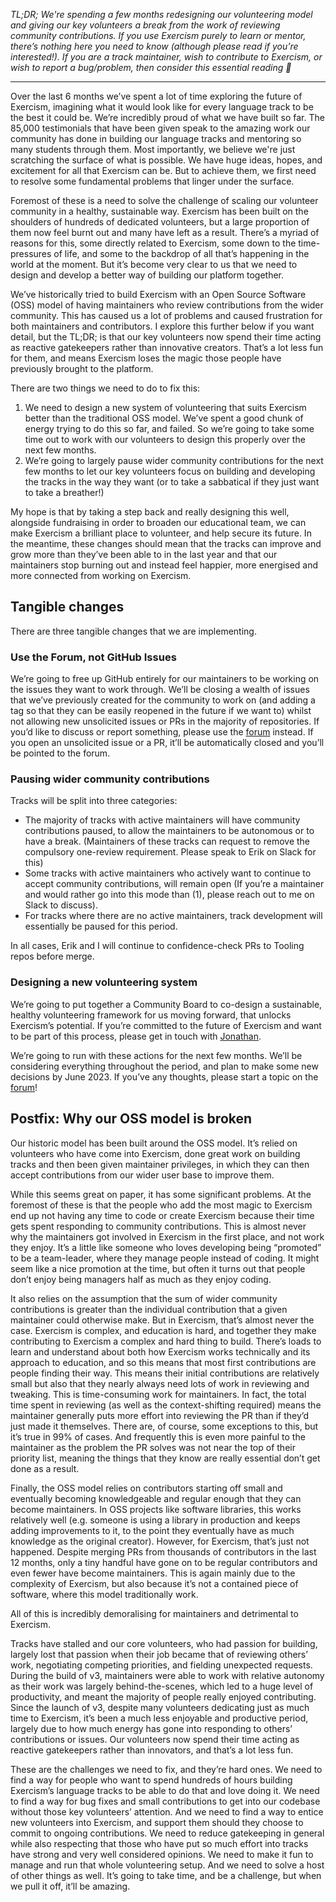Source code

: _TL;DR; We're spending a few months redesigning our volunteering model and giving our key volunteers a break from the work of reviewing community contributions.
If you use Exercism purely to learn or mentor, there’s nothing here you need to know (although please read if you’re interested!). If you are a track maintainer, wish to contribute to Exercism, or wish to report a bug/problem, then consider this essential reading 🙂_

---

Over the last 6 months we’ve spent a lot of time exploring the future of Exercism, imagining what it would look like for every language track to be the best it could be. We’re incredibly proud of what we have built so far. The 85,000 testimonials that have been given speak to the amazing work our community has done in building our language tracks and mentoring so many students through them. Most importantly, we believe we're just scratching the surface of what is possible. We have huge ideas, hopes, and excitement for all that Exercism can be.  But to achieve them, we first need to resolve some fundamental problems that linger under the surface.

Foremost of these is a need to solve the challenge of scaling our volunteer community in a healthy, sustainable way. Exercism has been built on the shoulders of hundreds of dedicated volunteers, but a large proportion of them now feel burnt out and many have left as a result. There’s a myriad of reasons for this, some directly related to Exercism, some down to the time-pressures of life, and some to the backdrop of all that’s happening in the world at the moment. But it’s become very clear to us that we need to design and develop a better way of building our platform together.

We’ve historically tried to build Exercism with an Open Source Software (OSS) model of having maintainers who review contributions from the wider community. This has caused us a lot of problems and caused frustration for both maintainers and contributors. I explore this further below if you want detail, but the TL;DR; is that our key volunteers now spend their time acting as reactive gatekeepers rather than innovative creators. That’s a lot less fun for them, and means Exercism loses the magic those people have previously brought to the platform.

There are two things we need to do to fix this:
1. We need to design a new system of volunteering that suits Exercism better than the traditional OSS model. We’ve spent a good chunk of energy trying to do this so far, and failed. So we’re going to take some time out to work with our volunteers to design this properly over the next few months.
2. We’re going to largely pause wider community contributions for the next few months to let our key volunteers focus on building and developing the tracks in the way they want (or to take a sabbatical if they just want to take a breather!)

My hope is that by taking a step back and really designing this well, alongside fundraising in order to broaden our educational team, we can make Exercism a brilliant place to volunteer, and help secure its future. In the meantime, these changes should mean that the tracks can improve and grow more than they’ve been able to in the last year and that our maintainers stop burning out and instead feel happier, more energised and more connected from working on Exercism.

## Tangible changes

There are three tangible changes that we are implementing.

### Use the Forum, not GitHub Issues

We’re going to free up GitHub entirely for our maintainers to be working on the issues they want to work through. We’ll be closing a wealth of issues that we’ve previously created for the community to work on (and adding a tag so that they can be easily reopened in the future if we want to) whilst not allowing new unsolicited issues or PRs in the majority of repositories. If you’d like to discuss or report something, please use the [forum](https://forum.exercism.org) instead. If you open an unsolicited issue or a PR, it’ll be automatically closed and you’ll be pointed to the forum.

### Pausing wider community contributions

Tracks will be split into three categories:
- The majority of tracks with active maintainers will have community contributions paused, to allow the maintainers to be autonomous or to have a break. (Maintainers of these tracks can request to remove the compulsory one-review requirement. Please speak to Erik on Slack for this)
- Some tracks with active maintainers who actively want to continue to accept community contributions, will remain open (If you’re a maintainer and would rather go into this mode than (1), please reach out to me on Slack to discuss).
- For tracks where there are no active maintainers, track development will essentially be paused for this period.

In all cases, Erik and I will continue to confidence-check PRs to Tooling repos before merge.

### Designing a new volunteering system

We’re going to put together a Community Board to co-design a sustainable, healthy volunteering framework for us moving forward, that unlocks Exercism’s potential. If you’re committed to the future of Exercism and want to be part of this process, please get in touch with [Jonathan](mailto:jonathan@exercism.org).

We’re going to run with these actions for the next few months. We’ll be considering everything throughout the period, and plan to make some new decisions by June 2023. If you’ve any thoughts, please start a topic on the [forum](https://forum.exercism.org)!

## Postfix: Why our OSS model is broken

Our historic model has been built around the OSS model. It’s relied on volunteers who have come into Exercism, done great work on building tracks and then been given maintainer privileges, in which they can then accept contributions from our wider user base to improve them.

While this seems great on paper, it has some significant problems. At the foremost of these is that the people who add the most magic to Exercism end up not having any time to code or create Exercism because their time gets spent responding to community contributions. This is almost never why the maintainers got involved in Exercism in the first place, and not work they enjoy. It’s a little like someone who loves developing being “promoted” to be a team-leader, where they manage people instead of coding. It might seem like a nice promotion at the time, but often it turns out that people don’t enjoy being managers half as much as they enjoy coding.

It also relies on the assumption that the sum of wider community contributions is greater than the individual contribution that a given maintainer could otherwise make. But in Exercism, that’s almost never the case. Exercism is complex, and education is hard, and together they make contributing to Exercism a complex and hard thing to build. There’s loads to learn and understand about both how Exercism works technically and its approach to education, and so this means that most first contributions are people finding their way. This means their initial contributions are relatively small but also that they nearly always need lots of work in reviewing and tweaking. This is time-consuming work for maintainers. In fact, the total time spent in reviewing (as well as the context-shifting required) means the maintainer generally puts more effort into reviewing the PR than if they’d just made it themselves. There are, of course, some exceptions to this, but it’s true in 99% of cases. And frequently this is even more painful to the maintainer as the problem the PR solves was not near the top of their priority list, meaning the things that they know are really essential don’t get done as a result.

Finally, the OSS model relies on contributors starting off small and eventually becoming knowledgeable and regular enough that they can become maintainers. In OSS projects like software libraries, this works relatively well (e.g. someone is using a library in production and keeps adding improvements to it, to the point they eventually have as much knowledge as the original creator). However, for Exercism, that’s just not happened. Despite merging PRs from thousands of contributors in the last 12 months, only a tiny handful have gone on to be regular contributors and even fewer have become maintainers. This is again mainly due to the complexity of Exercism, but also because it’s not a contained piece of software, where this model traditionally work.

All of this is incredibly demoralising for maintainers and detrimental to Exercism.

Tracks have stalled and our core volunteers, who had passion for building, largely lost that passion when their job became that of reviewing others’ work, negotiating competing priorities, and fielding unexpected requests. During the build of v3, maintainers were able to work with relative autonomy as their work was largely behind-the-scenes, which led to a huge level of productivity, and meant the majority of people really enjoyed contributing. Since the launch of v3, despite many volunteers dedicating just as much time to Exercism, it’s been a much less enjoyable and productive period, largely due to how much energy has gone into responding to others’ contributions or issues. Our volunteers now spend their time acting as reactive gatekeepers rather than innovators, and that’s a lot less fun.

These are the challenges we need to fix, and they’re hard ones. We need to find a way for people who want to spend hundreds of hours building Exercism’s language tracks to be able to do that and love doing it. We need to find a way for bug fixes and small contributions to get into our codebase without those key volunteers’ attention. And we need to find a way to entice new volunteers into Exercism, and support them should they choose to commit to ongoing contributions. We need to reduce gatekeeping in general while also respecting that those who have put so much effort into tracks have strong and very well considered opinions. We need to make it fun to manage and run that whole volunteering setup. And we need to solve a host of other things as well. It’s going to take time, and be a challenge, but when we pull it off, it’ll be amazing.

-*-

** Exercise **
The listing above holds a line with "We’re going to run" and a line with "While this seems". Print the stretch from the first through the second, exactly and alone.

** The answer **
We’re going to run with these actions for the next few months. We’ll be considering everything throughout the period, and plan to make some new decisions by June 2023. If you’ve any thoughts, please start a topic on the [forum](https://forum.exercism.org)!

## Postfix: Why our OSS model is broken

Our historic model has been built around the OSS model. It’s relied on volunteers who have come into Exercism, done great work on building tracks and then been given maintainer privileges, in which they can then accept contributions from our wider user base to improve them.

While this seems great on paper, it has some significant problems. At the foremost of these is that the people who add the most magic to Exercism end up not having any time to code or create Exercism because their time gets spent responding to community contributions. This is almost never why the maintainers got involved in Exercism in the first place, and not work they enjoy. It’s a little like someone who loves developing being “promoted” to be a team-leader, where they manage people instead of coding. It might seem like a nice promotion at the time, but often it turns out that people don’t enjoy being managers half as much as they enjoy coding.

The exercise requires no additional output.